I flipped through the 1945 calendar in the hall outside my door which had the words Nazi movie night written in the box marked the 14th, tonight. The movies had been passed as mandatory for every Prisoner of War camp in the U.S. by the War Department in order to educate Germans about the holocaust going on. Everyone was forced to go, and I was glad. To me, all Germans were the same: Nazis, or too weak to stand up against the injustice of their country.

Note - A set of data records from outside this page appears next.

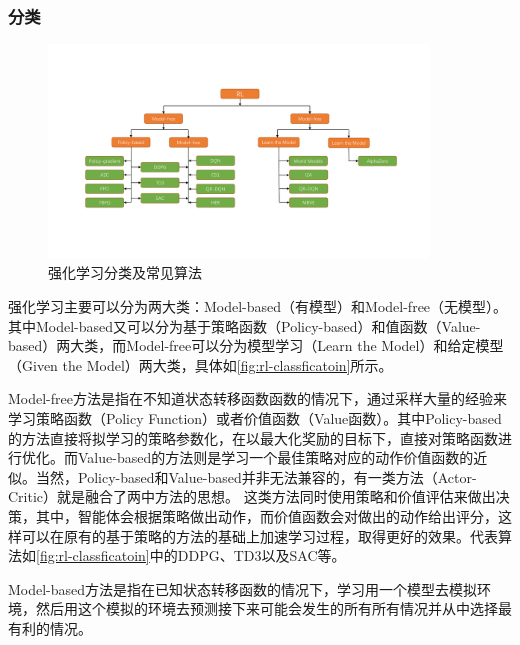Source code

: \subsubsection{分类}
\begin{figure}[htb]
    \includegraphics[width=0.9\textwidth]{fig/rl-classfication.pdf}
    \caption{强化学习分类及常见算法}
    \label{fig:rl-classficatoin}
\end{figure}
强化学习主要可以分为两大类：Model-based（有模型）和Model-free（无模型）。其中Model-based又可以分为基于策略函数（Policy-based）和值函数（Value-based）两大类，而Model-free可以分为模型学习（Learn the Model）和给定模型（Given the Model）两大类，具体如\autoref{fig:rl-classficatoin}所示。

Model-free方法是指在不知道状态转移函数函数的情况下，通过采样大量的经验来学习策略函数（Policy Function）或者价值函数（Value函数）。其中Policy-based的方法直接将拟学习的策略参数化，在以最大化奖励的目标下，直接对策略函数进行优化。而Value-based的方法则是学习一个最佳策略对应的动作价值函数的近似。当然，Policy-based和Value-based并非无法兼容的，有一类方法（Actor-Critic）就是融合了两中方法的思想。
这类方法同时使用策略和价值评估来做出决策，其中，智能体会根据策略做出动作，而价值函数会对做出的动作给出评分，这样可以在原有的基于策略的方法的基础上加速学习过程，取得更好的效果。代表算法如\autoref{fig:rl-classficatoin}中的DDPG\cite{lillicrap2015continuous}、TD3\cite{fujimoto2018addressing}以及SAC\cite{haarnoja2018soft}等。

Model-based方法是指在已知状态转移函数的情况下，学习用一个模型去模拟环境，然后用这个模拟的环境去预测接下来可能会发生的所有所有情况并从中选择最有利的情况。

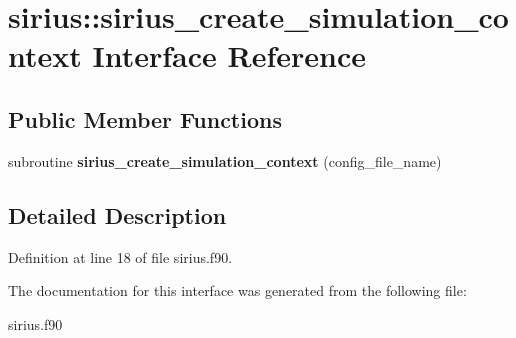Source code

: \hypertarget{interfacesirius_1_1sirius__create__simulation__context}{}\section{sirius\+:\+:sirius\+\_\+create\+\_\+simulation\+\_\+context Interface Reference}
\label{interfacesirius_1_1sirius__create__simulation__context}
\subsection*{Public Member Functions}
\begin{DoxyCompactItemize}
\item 
\hypertarget{interfacesirius_1_1sirius__create__simulation__context_a34f4943b6d1ade6de31048668ac670a1}{}subroutine {\bfseries sirius\+\_\+create\+\_\+simulation\+\_\+context} (config\+\_\+file\+\_\+name)\label{interfacesirius_1_1sirius__create__simulation__context_a34f4943b6d1ade6de31048668ac670a1}

\end{DoxyCompactItemize}


\subsection{Detailed Description}


Definition at line 18 of file sirius.\+f90.



The documentation for this interface was generated from the following file\+:\begin{DoxyCompactItemize}
\item 
sirius.\+f90\end{DoxyCompactItemize}
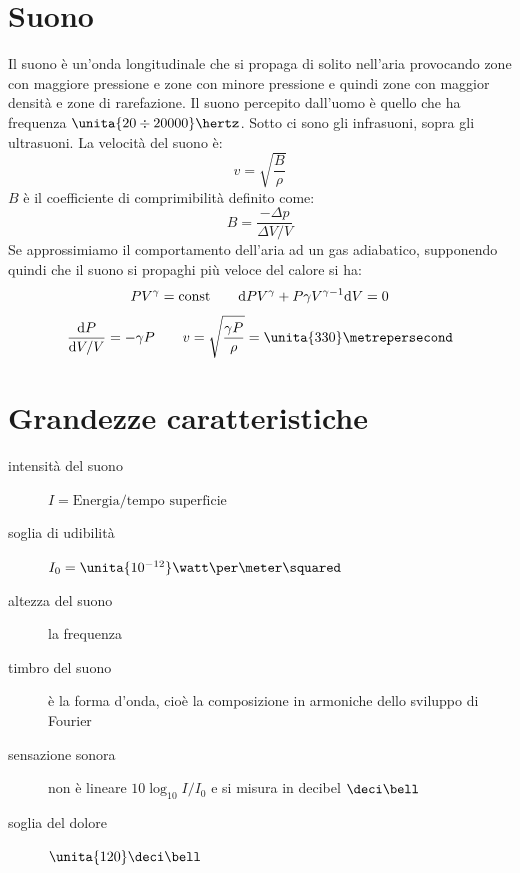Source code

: \section{Suono}
Il suono è un'onda longitudinale che si propaga di solito nell'aria provocando zone con maggiore pressione e zone con minore pressione e quindi zone con maggior densità e zone di rarefazione. Il suono percepito dall'uomo è quello che ha frequenza $\unita{20\div20000}\hertz$. Sotto ci sono gli infrasuoni, sopra gli ultrasuoni. La velocità del suono è:
\begin{equation}
v=\sqrt{\frac{B}{\rho}}
\end{equation}
$B$ è il coefficiente di comprimibilità definito come:
\begin{equation}
B=\frac{-\Delta p}{\Delta V/V}
\end{equation}
Se approssimiamo il comportamento dell'aria ad un gas adiabatico, supponendo quindi che il suono si propaghi più veloce del calore si ha:
\begin{equation*}PV^\gamma=\text{const}\qquad \mathrm{d} PV^\gamma+P\gamma V^{\gamma-1}\mathrm{d} V=0\end{equation*}
\begin{equation*}\frac{\ud P}{\ud V/V}=-\gamma P\qquad v=\sqrt{\frac{\gamma P}{\rho}}=\unita{330}\metrepersecond\end{equation*}
\section{Grandezze caratteristiche}
\begin{description}
\item[intensità del suono] $I=\text{Energia}/\text{tempo superficie}$\\
\item[soglia di udibilità] $I_0=\unita{10^{-12}}\watt\per\meter\squared$\\
\item[altezza del suono]la frequenza\\
\item[timbro del suono] è la forma d'onda, cioè la composizione in armoniche dello sviluppo di Fourier\\
\item[sensazione sonora] non è lineare $10\log_{10} I/I_0$ e si misura in decibel $\deci\bell$\\
\item[soglia del dolore] $\unita{120}\deci\bell$\\
\end{description}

6:00 a.m.: I started up the shower which only drizzled half heartedly and had temperature mood swings. Wet and moody myself, I headed down to the mess hall to grab an apple and some toast. Once inside, I saw why someone might call it a ‘mess’ hall. German prisoners of war were everywhere, sloshing milk down their faces, or dropping dime sized chunks of lord knows what into their laps, their beady eyes flashing across the room to where the Americans stood. “Just yesterday a German named Georg escaped from a camp in New Hampshire,” I overheard a guard say. He chuckled obscenely. “Didn’t make it far, that fellow. He tried to hitch hike outta there, and caught a ride with the local police chief himself.”
I was surprised prisoners ever tried to escape camp. They were treated well because of the ‘Geneva Convention,’ which stated that all prisoners of war are to be treated humanely. The people who made the Convention thought Germany could be persuaded to surrender if they realized what a nice country we are, and how humanely we treat their people. I think it’s all ridiculous. If I was encamped over in Germany, they would just starve, torture, or kill me, like they did to the new guards who joined the POW camp here in Santa Fe recently. Apparently, they came from a POW camp in Germany that starved and marched them all the way from Belgium to Germany. When I looked over at the new guards who had been abused by the Germans, they were laughing and joking with the prisoners. It seemed odd.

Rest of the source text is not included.